This week's announcement by the Fed that it will create a new mechanism to provide funding for credit challenged banks has been lauded by Wall Street as an innovative approach to solving the credit crisis. In truth, it is really just the same response the Fed has had for all problems great and small: crank up the printing presses, shower money on the problem, and hope that financial pain can be obscured by the balm of inflation. Both the Fed and Washington politicians are completely clueless regarding the ill effects of the plan, and are simply acting in desperation to keep a ticking time bomb from exploding before the next election.
The Fed and other foreign central banks will provide this liquidity by auctioning low interest rate loans to holders of U.S. mortgaged-backed securities. The loans will be made under the same terms currently in use at the Fed's "discount window", with the added benefits of even lower interest rates and anonymity (borrowers wish to avoid the public stigma that comes from utilizing the discount window). Since the loans can be collateralized by mortgage-backed securities, the Fed will be on the hook should these loans not be repaid. In other words, the losses will simply be monetized, or more precisely socialized, as they are passed to the public in the form of inflation.
To get a sense of the losses that potentially await the public, in a recent transaction, E-Trade Financial liquidated its entire portfolio of subprime mortgaged-backed securities for a mere 27 cents on the dollar!
The hope that this additional credit will somehow alleviate the problems in the U.S. housing market is extremely naïve. Virtually none of this newly created credit will find its way back into the domestic mortgage market. With our real estate prices still too high, the gathering potential for lenders to be forced to assume liability for "unsophisticated" borrowers, the added uncertainty regarding mortgage terms, and the persistent weakness in the U.S. dollar, such loans will be far too risky for most foreign lenders to consider. Instead, these banks will take this cheap Fed money and invest it in higher yielding assets overseas. Off-loading risky U.S. mortgages to the Fed in exchange for cheap loans that can be used to finance better yielding foreign investments could well develop into the next carry-trade of choice.

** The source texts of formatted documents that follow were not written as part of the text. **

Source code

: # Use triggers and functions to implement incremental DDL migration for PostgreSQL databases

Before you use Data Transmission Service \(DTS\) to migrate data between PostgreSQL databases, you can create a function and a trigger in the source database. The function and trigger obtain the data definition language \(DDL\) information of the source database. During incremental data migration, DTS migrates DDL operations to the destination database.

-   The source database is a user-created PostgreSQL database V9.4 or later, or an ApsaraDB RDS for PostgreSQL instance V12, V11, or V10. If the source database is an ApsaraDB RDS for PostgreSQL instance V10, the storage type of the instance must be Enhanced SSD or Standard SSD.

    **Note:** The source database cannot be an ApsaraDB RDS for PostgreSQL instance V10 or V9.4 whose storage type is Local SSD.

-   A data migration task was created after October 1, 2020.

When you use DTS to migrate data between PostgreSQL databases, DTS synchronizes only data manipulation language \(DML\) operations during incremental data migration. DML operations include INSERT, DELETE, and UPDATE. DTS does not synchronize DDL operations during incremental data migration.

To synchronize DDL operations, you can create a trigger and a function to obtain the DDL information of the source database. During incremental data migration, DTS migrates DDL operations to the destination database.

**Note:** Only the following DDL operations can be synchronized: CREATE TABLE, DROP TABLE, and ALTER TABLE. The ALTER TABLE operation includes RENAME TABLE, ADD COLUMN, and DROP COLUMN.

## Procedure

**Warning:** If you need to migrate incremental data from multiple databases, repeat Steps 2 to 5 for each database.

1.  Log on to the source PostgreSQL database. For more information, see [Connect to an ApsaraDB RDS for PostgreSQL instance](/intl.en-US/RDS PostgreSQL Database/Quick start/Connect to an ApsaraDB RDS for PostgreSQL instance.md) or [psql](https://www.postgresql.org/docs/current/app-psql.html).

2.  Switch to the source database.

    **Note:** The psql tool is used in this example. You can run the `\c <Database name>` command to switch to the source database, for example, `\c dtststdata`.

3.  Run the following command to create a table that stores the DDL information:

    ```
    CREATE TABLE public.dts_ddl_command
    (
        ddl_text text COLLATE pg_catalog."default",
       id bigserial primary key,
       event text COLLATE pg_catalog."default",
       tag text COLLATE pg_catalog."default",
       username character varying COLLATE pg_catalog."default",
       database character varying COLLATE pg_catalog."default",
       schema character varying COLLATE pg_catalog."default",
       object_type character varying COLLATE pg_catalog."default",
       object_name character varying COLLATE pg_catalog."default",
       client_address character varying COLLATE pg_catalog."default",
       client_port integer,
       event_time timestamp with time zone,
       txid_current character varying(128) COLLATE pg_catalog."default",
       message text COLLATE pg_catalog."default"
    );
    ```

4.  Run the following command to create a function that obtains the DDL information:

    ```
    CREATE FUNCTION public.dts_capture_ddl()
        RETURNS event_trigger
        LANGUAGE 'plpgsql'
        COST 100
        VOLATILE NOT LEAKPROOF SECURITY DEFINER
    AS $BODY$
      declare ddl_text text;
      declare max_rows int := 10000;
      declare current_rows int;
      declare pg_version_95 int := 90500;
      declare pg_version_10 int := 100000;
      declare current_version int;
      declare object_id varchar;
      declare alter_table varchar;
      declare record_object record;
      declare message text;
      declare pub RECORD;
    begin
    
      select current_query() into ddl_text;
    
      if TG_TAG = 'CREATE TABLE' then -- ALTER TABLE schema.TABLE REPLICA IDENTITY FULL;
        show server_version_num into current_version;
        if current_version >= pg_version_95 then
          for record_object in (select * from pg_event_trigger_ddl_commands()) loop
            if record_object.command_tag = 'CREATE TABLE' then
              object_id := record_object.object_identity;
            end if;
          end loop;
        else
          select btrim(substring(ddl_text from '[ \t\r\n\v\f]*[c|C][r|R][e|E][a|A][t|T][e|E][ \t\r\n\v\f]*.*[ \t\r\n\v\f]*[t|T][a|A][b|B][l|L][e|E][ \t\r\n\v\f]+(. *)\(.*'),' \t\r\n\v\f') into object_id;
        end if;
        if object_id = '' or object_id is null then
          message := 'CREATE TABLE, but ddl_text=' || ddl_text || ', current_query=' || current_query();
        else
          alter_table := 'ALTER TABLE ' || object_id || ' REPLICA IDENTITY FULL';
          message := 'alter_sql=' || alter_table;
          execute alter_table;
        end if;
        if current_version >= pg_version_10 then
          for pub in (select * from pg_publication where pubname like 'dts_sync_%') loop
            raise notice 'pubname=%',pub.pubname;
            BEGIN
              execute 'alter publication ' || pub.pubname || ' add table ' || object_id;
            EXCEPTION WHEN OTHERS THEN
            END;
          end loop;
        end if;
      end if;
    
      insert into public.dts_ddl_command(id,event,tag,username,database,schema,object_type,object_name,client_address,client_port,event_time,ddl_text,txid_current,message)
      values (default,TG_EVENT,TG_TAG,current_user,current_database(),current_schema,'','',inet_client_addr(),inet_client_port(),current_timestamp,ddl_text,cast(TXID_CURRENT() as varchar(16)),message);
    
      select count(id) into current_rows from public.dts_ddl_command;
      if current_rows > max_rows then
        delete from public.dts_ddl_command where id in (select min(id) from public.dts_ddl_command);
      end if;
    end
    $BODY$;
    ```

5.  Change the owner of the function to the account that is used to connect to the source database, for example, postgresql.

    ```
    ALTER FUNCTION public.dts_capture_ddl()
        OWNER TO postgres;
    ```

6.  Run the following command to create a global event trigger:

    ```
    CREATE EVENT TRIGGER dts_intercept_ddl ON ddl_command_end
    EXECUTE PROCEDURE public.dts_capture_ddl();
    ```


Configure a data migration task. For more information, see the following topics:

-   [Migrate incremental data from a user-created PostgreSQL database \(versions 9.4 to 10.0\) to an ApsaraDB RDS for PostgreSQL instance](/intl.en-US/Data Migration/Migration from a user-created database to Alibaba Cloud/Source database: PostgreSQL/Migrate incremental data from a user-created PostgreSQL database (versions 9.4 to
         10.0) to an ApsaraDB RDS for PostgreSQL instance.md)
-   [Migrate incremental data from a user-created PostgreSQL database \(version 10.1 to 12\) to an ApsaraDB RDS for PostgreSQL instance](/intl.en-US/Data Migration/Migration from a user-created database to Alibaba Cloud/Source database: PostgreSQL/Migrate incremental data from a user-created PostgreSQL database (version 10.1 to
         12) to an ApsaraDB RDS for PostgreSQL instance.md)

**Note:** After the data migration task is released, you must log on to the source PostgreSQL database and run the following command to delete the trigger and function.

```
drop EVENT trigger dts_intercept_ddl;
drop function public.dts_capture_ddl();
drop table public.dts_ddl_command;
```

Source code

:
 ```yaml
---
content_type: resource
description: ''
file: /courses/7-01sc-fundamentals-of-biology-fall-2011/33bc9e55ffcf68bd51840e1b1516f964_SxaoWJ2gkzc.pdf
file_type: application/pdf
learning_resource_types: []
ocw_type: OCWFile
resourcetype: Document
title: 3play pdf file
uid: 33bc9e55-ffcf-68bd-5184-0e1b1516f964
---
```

The real losers will be ordinary Americans, who do not get the benefit of the newly created money, but merely suffer the consequences of rising domestic prices and a falling standard of living. With this new plan, the Fed is laying its cards on the table and its hand is a loser. If mortgage losses are socialized through inflation, this new cure will be even worse for the economy than the "housing bubble disease" the Fed infected us with in the first place.
Now that the Fed has upped the inflation ante it's time to press our bets on gold. About two weeks ago Goldman Sachs predicted that shorting gold will be the best trade of 2008. Call me cynical, but knowing Goldman Sachs, my hunch is this shrewd investment bank, recently criticized for shorting the very subprime loans it was touting to its customers, may be perusing a similar strategy with gold. Perhaps Goldman has a current short position it needs to cover or wants to buy a lot more gold, but needs to convince others to sell it to them.
Maybe Goldman will be right after all. Shorting gold could turn out to be the best trade of 2008, but not for those who short it, but for Goldman Sachs as it takes the other side of the trades. Recent moves by Paulson and Bernanke virtually guarantee that gold will rise. It's good to be the king.